# [What you have to do]
Drop every picture, then repeat the records exactly.

# [Material supplied]
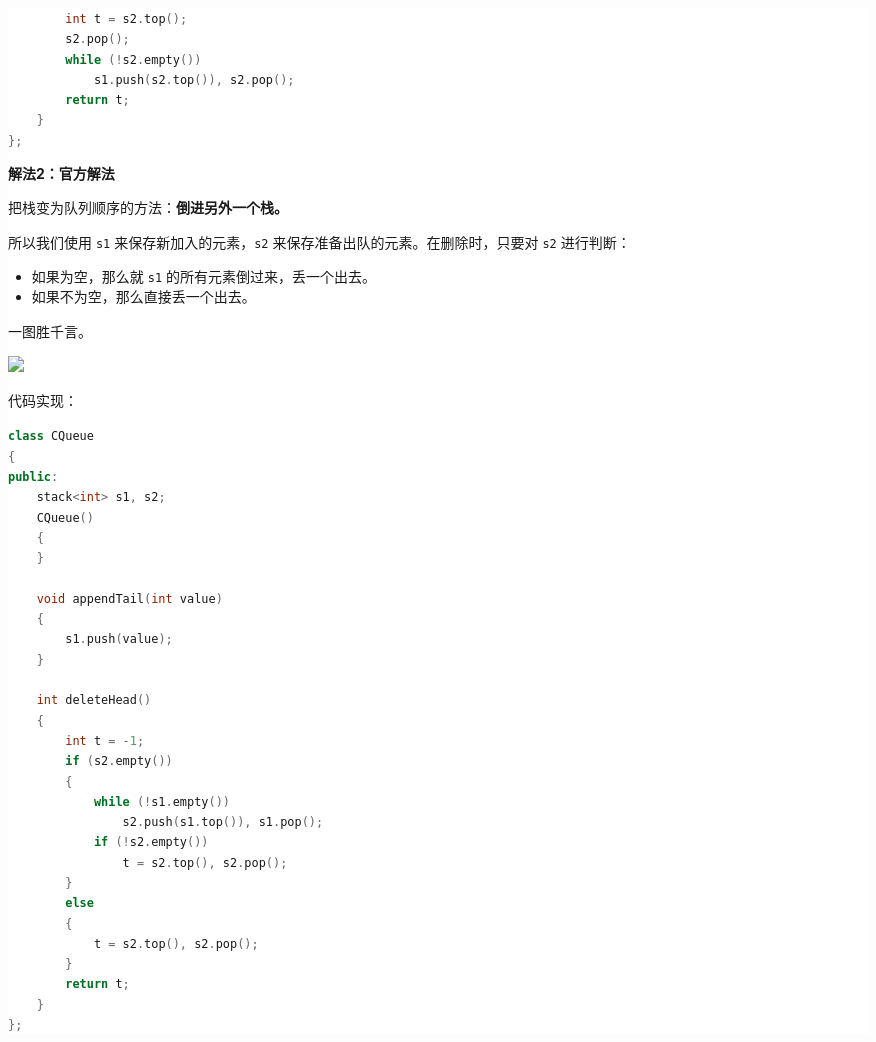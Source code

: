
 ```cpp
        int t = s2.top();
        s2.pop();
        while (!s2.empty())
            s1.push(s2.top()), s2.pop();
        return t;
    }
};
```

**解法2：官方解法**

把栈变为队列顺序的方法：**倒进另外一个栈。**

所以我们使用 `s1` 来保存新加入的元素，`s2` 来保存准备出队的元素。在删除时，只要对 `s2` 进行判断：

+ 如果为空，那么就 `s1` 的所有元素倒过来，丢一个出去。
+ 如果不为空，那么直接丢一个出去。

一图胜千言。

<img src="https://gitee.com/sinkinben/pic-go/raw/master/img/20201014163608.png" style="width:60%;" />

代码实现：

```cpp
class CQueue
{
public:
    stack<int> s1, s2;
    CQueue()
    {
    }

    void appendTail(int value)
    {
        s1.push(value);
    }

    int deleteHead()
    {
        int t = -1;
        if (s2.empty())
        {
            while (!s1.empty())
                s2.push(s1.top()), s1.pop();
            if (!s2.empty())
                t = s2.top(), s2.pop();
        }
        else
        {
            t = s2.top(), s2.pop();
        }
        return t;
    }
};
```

# [Task output]
Source code

:
 ```cpp
        int t = s2.top();
        s2.pop();
        while (!s2.empty())
            s1.push(s2.top()), s2.pop();
        return t;
    }
};
```

**解法2：官方解法**

把栈变为队列顺序的方法：**倒进另外一个栈。**

所以我们使用 `s1` 来保存新加入的元素，`s2` 来保存准备出队的元素。在删除时，只要对 `s2` 进行判断：

+ 如果为空，那么就 `s1` 的所有元素倒过来，丢一个出去。
+ 如果不为空，那么直接丢一个出去。

一图胜千言。

<img src="https://gitee.com/sinkinben/pic-go/raw/master/img/20201014163608.png" style="width:60%;" />

代码实现：

```cpp
class CQueue
{
public:
    stack<int> s1, s2;
    CQueue()
    {
    }

    void appendTail(int value)
    {
        s1.push(value);
    }

    int deleteHead()
    {
        int t = -1;
        if (s2.empty())
        {
            while (!s1.empty())
                s2.push(s1.top()), s1.pop();
            if (!s2.empty())
                t = s2.top(), s2.pop();
        }
        else
        {
            t = s2.top(), s2.pop();
        }
        return t;
    }
};
```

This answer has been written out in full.